I consider myself a prodigy at language since I picked up learning to read Chinese the old way without phonetics basically in pre-school, and by kindergarten I could read high school texts in Chinese.

Mandarin is my mother tongue, and I can understand and borderline speak 2 more of the 8 Chinese languages, but just not Cantonese. The reason I'm not fluent in the other Chinese languages is that my parents always communicate with me in Mandarin.

I had a couple Japanese best friends and was very much into anime/manga growing up, so I'm familiar with Japanese to sound fluent making the sounds, but not really knowing the grammar formally. In high school I (for fun) decided to take a practice SAT Japanese test without any preparation. I couldn't understand what the heck most the phrases meant, but sounded out each answer choice myself and just guessed based on which answer choice sounded "best". Ended up scoring high 600s and found that amusing.

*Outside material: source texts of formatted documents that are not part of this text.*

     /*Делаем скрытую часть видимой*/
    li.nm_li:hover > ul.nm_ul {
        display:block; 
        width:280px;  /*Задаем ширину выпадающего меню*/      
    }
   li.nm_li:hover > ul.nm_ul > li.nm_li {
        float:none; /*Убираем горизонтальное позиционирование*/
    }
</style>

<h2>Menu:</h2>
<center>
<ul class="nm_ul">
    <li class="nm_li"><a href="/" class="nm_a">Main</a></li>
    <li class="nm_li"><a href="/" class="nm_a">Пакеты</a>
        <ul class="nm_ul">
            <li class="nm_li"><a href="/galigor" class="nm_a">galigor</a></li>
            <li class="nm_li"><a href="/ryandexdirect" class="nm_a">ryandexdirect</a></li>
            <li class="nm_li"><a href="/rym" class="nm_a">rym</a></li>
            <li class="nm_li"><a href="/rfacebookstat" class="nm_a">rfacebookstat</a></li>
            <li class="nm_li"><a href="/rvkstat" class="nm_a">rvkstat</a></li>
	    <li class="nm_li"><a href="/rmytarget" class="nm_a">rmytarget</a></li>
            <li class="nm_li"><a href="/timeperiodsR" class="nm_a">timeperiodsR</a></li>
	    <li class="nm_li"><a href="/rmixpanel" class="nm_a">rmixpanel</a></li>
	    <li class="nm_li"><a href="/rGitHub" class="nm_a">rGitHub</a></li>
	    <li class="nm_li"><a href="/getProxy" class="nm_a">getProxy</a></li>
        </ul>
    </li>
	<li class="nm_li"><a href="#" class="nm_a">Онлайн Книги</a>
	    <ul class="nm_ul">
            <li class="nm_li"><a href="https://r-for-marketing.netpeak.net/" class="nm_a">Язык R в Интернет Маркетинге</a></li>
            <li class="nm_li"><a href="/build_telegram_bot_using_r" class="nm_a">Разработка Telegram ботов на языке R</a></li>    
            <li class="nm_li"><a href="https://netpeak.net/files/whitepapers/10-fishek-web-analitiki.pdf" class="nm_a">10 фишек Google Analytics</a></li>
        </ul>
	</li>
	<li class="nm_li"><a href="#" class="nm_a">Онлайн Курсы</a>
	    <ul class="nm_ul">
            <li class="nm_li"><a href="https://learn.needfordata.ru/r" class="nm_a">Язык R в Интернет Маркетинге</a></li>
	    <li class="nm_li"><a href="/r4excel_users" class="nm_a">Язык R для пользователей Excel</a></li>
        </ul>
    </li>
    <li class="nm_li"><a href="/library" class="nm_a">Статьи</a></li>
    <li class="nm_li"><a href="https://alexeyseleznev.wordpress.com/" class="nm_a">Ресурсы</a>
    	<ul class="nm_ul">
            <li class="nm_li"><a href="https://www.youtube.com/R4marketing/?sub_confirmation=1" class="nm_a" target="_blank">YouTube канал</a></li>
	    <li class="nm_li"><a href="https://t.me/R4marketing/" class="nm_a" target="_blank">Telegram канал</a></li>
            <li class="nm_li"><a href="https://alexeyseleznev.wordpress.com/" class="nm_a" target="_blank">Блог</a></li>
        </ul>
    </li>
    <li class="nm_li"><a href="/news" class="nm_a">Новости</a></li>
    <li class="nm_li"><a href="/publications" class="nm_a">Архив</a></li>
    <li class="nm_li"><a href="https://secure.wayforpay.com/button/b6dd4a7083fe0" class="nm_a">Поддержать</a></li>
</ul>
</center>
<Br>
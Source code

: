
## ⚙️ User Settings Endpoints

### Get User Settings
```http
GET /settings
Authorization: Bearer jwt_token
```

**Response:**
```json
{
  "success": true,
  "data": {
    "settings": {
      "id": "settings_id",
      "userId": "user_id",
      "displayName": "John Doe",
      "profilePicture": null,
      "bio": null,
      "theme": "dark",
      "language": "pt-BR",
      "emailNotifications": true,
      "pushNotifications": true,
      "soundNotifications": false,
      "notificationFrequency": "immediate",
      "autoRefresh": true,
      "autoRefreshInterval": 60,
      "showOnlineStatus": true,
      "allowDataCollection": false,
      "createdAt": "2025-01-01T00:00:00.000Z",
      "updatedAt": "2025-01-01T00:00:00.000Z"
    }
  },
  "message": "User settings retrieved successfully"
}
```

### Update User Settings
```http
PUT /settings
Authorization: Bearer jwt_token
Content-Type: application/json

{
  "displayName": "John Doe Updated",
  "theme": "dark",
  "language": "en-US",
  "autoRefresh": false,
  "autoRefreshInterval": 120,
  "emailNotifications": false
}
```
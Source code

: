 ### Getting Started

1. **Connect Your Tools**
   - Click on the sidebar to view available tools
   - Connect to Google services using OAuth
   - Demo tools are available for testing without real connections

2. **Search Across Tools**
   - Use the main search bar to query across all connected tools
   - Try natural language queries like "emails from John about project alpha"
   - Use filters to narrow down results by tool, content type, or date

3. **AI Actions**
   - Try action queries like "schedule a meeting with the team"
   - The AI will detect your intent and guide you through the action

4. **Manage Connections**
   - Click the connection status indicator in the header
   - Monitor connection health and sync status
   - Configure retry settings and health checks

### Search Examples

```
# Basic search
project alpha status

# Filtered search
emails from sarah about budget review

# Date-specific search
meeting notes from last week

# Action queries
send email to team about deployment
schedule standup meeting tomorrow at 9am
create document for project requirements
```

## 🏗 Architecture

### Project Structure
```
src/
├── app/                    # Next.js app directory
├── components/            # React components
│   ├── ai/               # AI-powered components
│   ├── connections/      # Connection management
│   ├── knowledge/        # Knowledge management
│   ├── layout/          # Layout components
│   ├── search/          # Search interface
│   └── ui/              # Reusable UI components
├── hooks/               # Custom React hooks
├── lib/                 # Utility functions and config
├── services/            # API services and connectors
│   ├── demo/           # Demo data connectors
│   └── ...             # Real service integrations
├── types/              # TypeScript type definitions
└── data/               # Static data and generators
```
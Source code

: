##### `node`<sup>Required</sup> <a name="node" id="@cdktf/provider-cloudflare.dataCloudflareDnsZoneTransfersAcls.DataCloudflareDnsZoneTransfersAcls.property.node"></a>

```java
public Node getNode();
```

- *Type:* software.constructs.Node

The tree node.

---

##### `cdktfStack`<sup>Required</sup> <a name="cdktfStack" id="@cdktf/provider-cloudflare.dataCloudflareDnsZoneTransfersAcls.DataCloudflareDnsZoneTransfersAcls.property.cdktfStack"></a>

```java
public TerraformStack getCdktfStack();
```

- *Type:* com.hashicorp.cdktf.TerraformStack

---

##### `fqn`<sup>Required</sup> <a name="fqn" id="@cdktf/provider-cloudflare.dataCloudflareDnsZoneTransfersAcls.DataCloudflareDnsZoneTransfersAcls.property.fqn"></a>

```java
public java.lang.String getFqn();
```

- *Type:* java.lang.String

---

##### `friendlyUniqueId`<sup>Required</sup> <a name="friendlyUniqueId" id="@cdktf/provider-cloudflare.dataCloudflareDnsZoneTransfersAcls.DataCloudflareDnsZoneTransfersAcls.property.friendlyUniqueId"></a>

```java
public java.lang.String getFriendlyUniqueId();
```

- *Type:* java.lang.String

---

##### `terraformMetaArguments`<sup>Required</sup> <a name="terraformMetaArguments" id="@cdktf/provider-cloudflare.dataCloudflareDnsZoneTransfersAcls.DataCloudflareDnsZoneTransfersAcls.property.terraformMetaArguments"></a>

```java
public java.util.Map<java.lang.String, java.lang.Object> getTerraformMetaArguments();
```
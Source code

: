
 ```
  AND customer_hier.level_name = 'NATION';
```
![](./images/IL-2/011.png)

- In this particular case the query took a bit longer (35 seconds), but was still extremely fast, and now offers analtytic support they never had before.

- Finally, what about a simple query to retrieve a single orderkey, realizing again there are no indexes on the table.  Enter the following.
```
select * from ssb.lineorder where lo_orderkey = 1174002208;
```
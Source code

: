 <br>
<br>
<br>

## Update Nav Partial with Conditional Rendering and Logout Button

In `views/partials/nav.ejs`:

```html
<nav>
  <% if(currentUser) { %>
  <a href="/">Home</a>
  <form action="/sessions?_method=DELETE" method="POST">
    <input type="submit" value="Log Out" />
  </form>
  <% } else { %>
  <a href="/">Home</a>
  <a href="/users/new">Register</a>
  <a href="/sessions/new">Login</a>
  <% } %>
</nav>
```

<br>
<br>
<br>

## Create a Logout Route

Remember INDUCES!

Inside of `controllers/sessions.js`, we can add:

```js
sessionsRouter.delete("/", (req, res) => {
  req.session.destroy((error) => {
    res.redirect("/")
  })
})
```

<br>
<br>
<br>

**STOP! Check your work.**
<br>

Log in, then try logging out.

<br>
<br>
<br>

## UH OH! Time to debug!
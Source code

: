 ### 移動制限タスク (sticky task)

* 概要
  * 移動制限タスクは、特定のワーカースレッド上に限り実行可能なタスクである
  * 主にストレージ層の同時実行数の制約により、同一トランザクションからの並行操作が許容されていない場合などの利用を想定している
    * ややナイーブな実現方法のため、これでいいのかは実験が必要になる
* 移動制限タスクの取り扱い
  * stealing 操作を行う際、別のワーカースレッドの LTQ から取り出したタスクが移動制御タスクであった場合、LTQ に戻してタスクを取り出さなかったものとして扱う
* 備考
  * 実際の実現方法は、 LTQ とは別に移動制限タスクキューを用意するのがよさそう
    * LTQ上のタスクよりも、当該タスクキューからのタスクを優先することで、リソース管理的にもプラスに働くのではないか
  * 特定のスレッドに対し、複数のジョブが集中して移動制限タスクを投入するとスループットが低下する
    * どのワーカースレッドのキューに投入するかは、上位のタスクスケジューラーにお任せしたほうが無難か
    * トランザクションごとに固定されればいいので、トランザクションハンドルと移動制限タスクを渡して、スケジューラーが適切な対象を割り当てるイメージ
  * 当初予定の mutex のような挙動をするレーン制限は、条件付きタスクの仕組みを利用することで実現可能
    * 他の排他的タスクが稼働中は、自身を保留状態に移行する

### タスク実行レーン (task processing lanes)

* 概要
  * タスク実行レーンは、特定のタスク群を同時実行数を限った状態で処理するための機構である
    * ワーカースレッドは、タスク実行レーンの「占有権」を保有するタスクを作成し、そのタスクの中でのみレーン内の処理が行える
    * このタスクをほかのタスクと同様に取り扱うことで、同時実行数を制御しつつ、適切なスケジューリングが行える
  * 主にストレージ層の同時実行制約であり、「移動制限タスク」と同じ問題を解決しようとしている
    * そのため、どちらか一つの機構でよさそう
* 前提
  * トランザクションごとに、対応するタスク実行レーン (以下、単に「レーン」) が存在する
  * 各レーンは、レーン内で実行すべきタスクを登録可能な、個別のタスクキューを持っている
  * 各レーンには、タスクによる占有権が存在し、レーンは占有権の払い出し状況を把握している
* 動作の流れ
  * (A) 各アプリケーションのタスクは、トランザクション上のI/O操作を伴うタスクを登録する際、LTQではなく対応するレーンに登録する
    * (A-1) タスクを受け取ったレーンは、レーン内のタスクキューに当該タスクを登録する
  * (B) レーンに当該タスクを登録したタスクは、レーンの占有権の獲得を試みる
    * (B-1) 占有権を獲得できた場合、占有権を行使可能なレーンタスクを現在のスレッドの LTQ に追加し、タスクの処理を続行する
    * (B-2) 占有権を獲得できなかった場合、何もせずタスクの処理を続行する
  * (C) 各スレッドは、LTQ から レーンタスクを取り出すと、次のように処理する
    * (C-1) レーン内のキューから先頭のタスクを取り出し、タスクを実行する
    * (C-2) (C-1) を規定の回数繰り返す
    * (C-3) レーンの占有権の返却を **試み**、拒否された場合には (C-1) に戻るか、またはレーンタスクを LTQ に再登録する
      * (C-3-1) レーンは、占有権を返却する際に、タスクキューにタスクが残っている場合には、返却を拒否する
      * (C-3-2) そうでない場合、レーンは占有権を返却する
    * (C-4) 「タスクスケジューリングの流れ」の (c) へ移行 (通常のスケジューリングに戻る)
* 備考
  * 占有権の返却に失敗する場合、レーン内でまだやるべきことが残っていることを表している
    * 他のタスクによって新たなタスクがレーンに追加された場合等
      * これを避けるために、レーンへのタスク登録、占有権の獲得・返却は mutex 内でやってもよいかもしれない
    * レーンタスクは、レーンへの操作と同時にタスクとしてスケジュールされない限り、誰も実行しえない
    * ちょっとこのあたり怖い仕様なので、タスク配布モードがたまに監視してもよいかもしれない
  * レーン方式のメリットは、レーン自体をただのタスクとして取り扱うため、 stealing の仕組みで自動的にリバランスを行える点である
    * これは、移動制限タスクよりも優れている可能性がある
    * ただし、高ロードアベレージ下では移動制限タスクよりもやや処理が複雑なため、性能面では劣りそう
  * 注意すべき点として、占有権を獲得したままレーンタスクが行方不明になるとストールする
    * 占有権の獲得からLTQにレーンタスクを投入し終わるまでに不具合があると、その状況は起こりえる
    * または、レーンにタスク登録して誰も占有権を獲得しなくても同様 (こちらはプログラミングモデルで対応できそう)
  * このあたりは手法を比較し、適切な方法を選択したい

Spanish I studied for 3 years plus a summer in high school, and I was the top student for which it was not a mother tongue in both the Spanish AP classes. Did a year of Spanish in college, too, but don't have many situations where I use it, so my skill with Spanish went from very proficient to somewhere between proficient and basic. I can understand and read it well.

I was one semester away from completing a minor in Russian and Eurasian studies, and spent a summer traveling in Russia and Kazakhstan in 2017. I was told I write very well in Russian, but of course due to the difficult grammar my speaking/writing speed is very slow! Occasionally I'll watch figure skating Youtube videos in Russian and understand the gist of 75% of the interview.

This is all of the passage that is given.